PROBLEM REQUIREMENTS :: The reply should consist of the entire listing, word for word.

RECORDS SHOWN ::
-------------------------

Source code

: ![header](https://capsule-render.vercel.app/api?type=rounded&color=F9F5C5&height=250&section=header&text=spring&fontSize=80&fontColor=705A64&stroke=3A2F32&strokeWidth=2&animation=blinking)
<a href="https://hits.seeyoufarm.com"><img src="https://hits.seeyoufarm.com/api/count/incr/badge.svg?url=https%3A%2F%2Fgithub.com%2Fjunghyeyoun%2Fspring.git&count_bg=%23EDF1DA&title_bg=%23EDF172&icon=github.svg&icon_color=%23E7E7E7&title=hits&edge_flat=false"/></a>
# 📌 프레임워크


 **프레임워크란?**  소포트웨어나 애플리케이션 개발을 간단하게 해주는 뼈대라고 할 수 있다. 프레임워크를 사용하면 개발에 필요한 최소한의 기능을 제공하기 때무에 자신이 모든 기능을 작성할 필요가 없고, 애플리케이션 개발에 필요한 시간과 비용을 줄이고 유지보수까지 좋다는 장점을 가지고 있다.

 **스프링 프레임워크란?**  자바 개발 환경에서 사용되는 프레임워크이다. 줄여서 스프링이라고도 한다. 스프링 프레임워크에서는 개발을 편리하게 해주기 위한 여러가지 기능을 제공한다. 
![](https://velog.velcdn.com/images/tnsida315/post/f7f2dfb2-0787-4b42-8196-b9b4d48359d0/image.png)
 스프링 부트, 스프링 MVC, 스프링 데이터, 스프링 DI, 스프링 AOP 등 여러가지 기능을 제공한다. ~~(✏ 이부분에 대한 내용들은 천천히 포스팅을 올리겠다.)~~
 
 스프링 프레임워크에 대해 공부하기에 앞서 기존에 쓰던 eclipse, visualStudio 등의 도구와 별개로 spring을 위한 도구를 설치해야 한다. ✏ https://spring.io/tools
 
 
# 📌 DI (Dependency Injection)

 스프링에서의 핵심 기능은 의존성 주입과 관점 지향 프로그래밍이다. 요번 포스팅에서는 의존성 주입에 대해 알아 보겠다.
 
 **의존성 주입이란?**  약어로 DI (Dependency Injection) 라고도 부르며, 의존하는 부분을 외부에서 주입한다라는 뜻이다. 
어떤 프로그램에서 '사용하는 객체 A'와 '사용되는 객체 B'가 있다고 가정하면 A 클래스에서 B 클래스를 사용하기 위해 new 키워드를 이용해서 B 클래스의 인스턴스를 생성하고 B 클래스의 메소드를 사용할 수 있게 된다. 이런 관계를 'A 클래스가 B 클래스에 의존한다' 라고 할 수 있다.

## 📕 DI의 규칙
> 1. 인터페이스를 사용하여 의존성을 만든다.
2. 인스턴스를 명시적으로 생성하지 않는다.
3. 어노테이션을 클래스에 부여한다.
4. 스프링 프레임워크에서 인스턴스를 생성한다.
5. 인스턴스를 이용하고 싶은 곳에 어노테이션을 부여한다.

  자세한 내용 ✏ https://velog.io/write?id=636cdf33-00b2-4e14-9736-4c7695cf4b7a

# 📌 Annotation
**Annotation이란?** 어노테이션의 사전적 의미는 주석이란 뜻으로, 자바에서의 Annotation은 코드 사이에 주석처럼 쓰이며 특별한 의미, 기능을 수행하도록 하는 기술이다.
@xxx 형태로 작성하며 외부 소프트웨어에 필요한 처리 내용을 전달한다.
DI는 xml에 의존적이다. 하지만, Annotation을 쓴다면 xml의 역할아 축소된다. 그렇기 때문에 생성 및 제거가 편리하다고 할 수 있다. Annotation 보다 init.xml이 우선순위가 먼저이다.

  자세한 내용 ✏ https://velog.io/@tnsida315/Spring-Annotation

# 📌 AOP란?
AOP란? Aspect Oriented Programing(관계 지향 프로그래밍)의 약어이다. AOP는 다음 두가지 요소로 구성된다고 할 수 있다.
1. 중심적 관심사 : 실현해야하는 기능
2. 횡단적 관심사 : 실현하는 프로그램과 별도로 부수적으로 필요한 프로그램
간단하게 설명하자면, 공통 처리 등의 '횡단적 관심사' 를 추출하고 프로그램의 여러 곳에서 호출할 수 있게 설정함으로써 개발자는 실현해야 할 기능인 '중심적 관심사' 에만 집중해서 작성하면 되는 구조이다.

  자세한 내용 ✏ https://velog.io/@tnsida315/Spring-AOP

-------------------------

SOLUTION TO THE PROBLEM ::
Source code

: ![header](https://capsule-render.vercel.app/api?type=rounded&color=F9F5C5&height=250&section=header&text=spring&fontSize=80&fontColor=705A64&stroke=3A2F32&strokeWidth=2&animation=blinking)
<a href="https://hits.seeyoufarm.com"><img src="https://hits.seeyoufarm.com/api/count/incr/badge.svg?url=https%3A%2F%2Fgithub.com%2Fjunghyeyoun%2Fspring.git&count_bg=%23EDF1DA&title_bg=%23EDF172&icon=github.svg&icon_color=%23E7E7E7&title=hits&edge_flat=false"/></a>
# 📌 프레임워크


 **프레임워크란?**  소포트웨어나 애플리케이션 개발을 간단하게 해주는 뼈대라고 할 수 있다. 프레임워크를 사용하면 개발에 필요한 최소한의 기능을 제공하기 때무에 자신이 모든 기능을 작성할 필요가 없고, 애플리케이션 개발에 필요한 시간과 비용을 줄이고 유지보수까지 좋다는 장점을 가지고 있다.

 **스프링 프레임워크란?**  자바 개발 환경에서 사용되는 프레임워크이다. 줄여서 스프링이라고도 한다. 스프링 프레임워크에서는 개발을 편리하게 해주기 위한 여러가지 기능을 제공한다. 
![](https://velog.velcdn.com/images/tnsida315/post/f7f2dfb2-0787-4b42-8196-b9b4d48359d0/image.png)
 스프링 부트, 스프링 MVC, 스프링 데이터, 스프링 DI, 스프링 AOP 등 여러가지 기능을 제공한다. ~~(✏ 이부분에 대한 내용들은 천천히 포스팅을 올리겠다.)~~
 
 스프링 프레임워크에 대해 공부하기에 앞서 기존에 쓰던 eclipse, visualStudio 등의 도구와 별개로 spring을 위한 도구를 설치해야 한다. ✏ https://spring.io/tools
 
 
# 📌 DI (Dependency Injection)

 스프링에서의 핵심 기능은 의존성 주입과 관점 지향 프로그래밍이다. 요번 포스팅에서는 의존성 주입에 대해 알아 보겠다.
 
 **의존성 주입이란?**  약어로 DI (Dependency Injection) 라고도 부르며, 의존하는 부분을 외부에서 주입한다라는 뜻이다. 
어떤 프로그램에서 '사용하는 객체 A'와 '사용되는 객체 B'가 있다고 가정하면 A 클래스에서 B 클래스를 사용하기 위해 new 키워드를 이용해서 B 클래스의 인스턴스를 생성하고 B 클래스의 메소드를 사용할 수 있게 된다. 이런 관계를 'A 클래스가 B 클래스에 의존한다' 라고 할 수 있다.

## 📕 DI의 규칙
> 1. 인터페이스를 사용하여 의존성을 만든다.
2. 인스턴스를 명시적으로 생성하지 않는다.
3. 어노테이션을 클래스에 부여한다.
4. 스프링 프레임워크에서 인스턴스를 생성한다.
5. 인스턴스를 이용하고 싶은 곳에 어노테이션을 부여한다.

  자세한 내용 ✏ https://velog.io/write?id=636cdf33-00b2-4e14-9736-4c7695cf4b7a

# 📌 Annotation
**Annotation이란?** 어노테이션의 사전적 의미는 주석이란 뜻으로, 자바에서의 Annotation은 코드 사이에 주석처럼 쓰이며 특별한 의미, 기능을 수행하도록 하는 기술이다.
@xxx 형태로 작성하며 외부 소프트웨어에 필요한 처리 내용을 전달한다.
DI는 xml에 의존적이다. 하지만, Annotation을 쓴다면 xml의 역할아 축소된다. 그렇기 때문에 생성 및 제거가 편리하다고 할 수 있다. Annotation 보다 init.xml이 우선순위가 먼저이다.

  자세한 내용 ✏ https://velog.io/@tnsida315/Spring-Annotation

# 📌 AOP란?
AOP란? Aspect Oriented Programing(관계 지향 프로그래밍)의 약어이다. AOP는 다음 두가지 요소로 구성된다고 할 수 있다.
1. 중심적 관심사 : 실현해야하는 기능
2. 횡단적 관심사 : 실현하는 프로그램과 별도로 부수적으로 필요한 프로그램
간단하게 설명하자면, 공통 처리 등의 '횡단적 관심사' 를 추출하고 프로그램의 여러 곳에서 호출할 수 있게 설정함으로써 개발자는 실현해야 할 기능인 '중심적 관심사' 에만 집중해서 작성하면 되는 구조이다.

  자세한 내용 ✏ https://velog.io/@tnsida315/Spring-AOP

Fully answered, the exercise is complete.